In making its determination that the named plaintiffs’ claims are typical of the class, the Court starts from the premise that Rule 23(a)(3) “does not pose a very substantial barrier to maintenance of a securities fraud class action”. Miller v. Central Chinchilla Group, Inc., supra, at 414. Rather than demanding proof of the existence of identical claims, Rule 23(a)(3) requires only a showing that the representative plaintiffs’ interests are not antagonistic or in conflict with the class as a whole. Cannon v. Texas Gulf Sulphur Co., 47 F.R.D. 60, 63 (S.D.N.Y.1969); Vernon J. Rockler & Co., Inc. v. Graphic Enterprises, Inc., 52 F.R.D. 335, 340 (D.Minn.1971); Kesler v. Hynes & Howes Real Estate, Inc., 66 F.R.D. 43, 47 (S.D.Iowa 1975). Under this permissive approach various courts have held that the typicality requirement may be satisfied even though varying fact patterns support the claims or defenses of class members, as here. See, e. g., Gerstle v. Continental Airlines, Inc., 50 F.R.D. 213 (D.Colo.1970); State of Iowa v. Union Asphalt & Roadoils, Inc., 281 F Supp. 391, 401 (S.D.Iowa 1968), affirmed on other grounds, 409 F.2d 1239 (8th Cir. 1969).
Mr. Metge, his interest piqued by an ad, drove to the Des Moines offices of Investors Mortgage and, after conversing with Bea Baehler, one of the defendants, regarding Investors Mortgage’s investment policy, purchased his certificate. According to Mrs. Shepard, the decedent Miss Clark purchased her initial certificate on the basis of an ad alone. See Deposition of Elizabeth G. Shepard, filed June 24, 1977. Her second purchase followed the receipt of a form letter from Investors Mortgage on October 29,1973 containing information she had apparently requested. See Reply Brief in Support of Plaintiffs’ Application for Order Requiring Maintenance as Class Action, Exhibit C, Pattern Thrift Certificate Inquiry Responses. Defendants seem to feel that as Metge and Clark presumably relied on oral and written representations outside the ads, plaintiffs are not suitable class representatives.
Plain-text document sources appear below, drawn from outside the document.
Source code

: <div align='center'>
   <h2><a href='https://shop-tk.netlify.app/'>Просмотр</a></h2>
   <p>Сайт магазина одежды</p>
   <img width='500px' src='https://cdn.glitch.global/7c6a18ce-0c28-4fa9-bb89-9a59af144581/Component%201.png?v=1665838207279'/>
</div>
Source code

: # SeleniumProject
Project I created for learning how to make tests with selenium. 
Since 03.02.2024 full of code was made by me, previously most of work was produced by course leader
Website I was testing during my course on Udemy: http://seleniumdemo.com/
The Court does not agree. Together Mr. Metge and Mrs. Shepard, as Miss Clark’s executrix, represent the three major possible plaintiff groupings. The fact that other class purchases were not made in mirror fashion cannot be deemed fatal where, as here, the underlying claims are based on an alleged common course of operative facts, a common writing in the form of essentially similar advertisements inviting investment, and a common legal allegation of fraud and misrepresentation. Every class member herein shares with the representative plaintiffs a mutual interest in establishing the existence and materiality of those misrepresentations that overrides any individual conflicts. See Lamb v. United Security Life Co., 59 F.R.D. 25, 29 (S.D. Iowa 1972); Kesler v. Hynes & Howes Real Estate, Inc., supra; Blackie v. Barrack, supra at 909.
Representation
Finally, in order to satisfy Rule 23(a)(4) plaintiffs must demonstrate that they “will fairly and adequately protect the interests of the class”. In large part this raises issues previously considered herein, particularly with regard to typicality, i. e.: (1) whether the interests of the named plaintiffs are coextensive with the interests of the entire class, (2) whether said interests are antagonistic, and (3) whether the quality of representation is adequate (with reference to the competence of legal counsel and the interest of the named parties). 7 Wright & Miller, supra, §§ 1765-69, at 615-57. Since the Court is persuaded that named plaintiffs have typical claims, it is unimpressed with defendants’ contention that plaintiffs do not satisfy Rule 23(a)(4), based as it is on allegations of conflicting interests. This lawsuit has been vigorously prosecuted for well over one year and named plaintiffs have indicated both the financial responsibility and willingness to diligently pursue it to its conclusion. Hence, the Court finds the representative plaintiffs are and will continue to fairly and adequately protect the interests of the class.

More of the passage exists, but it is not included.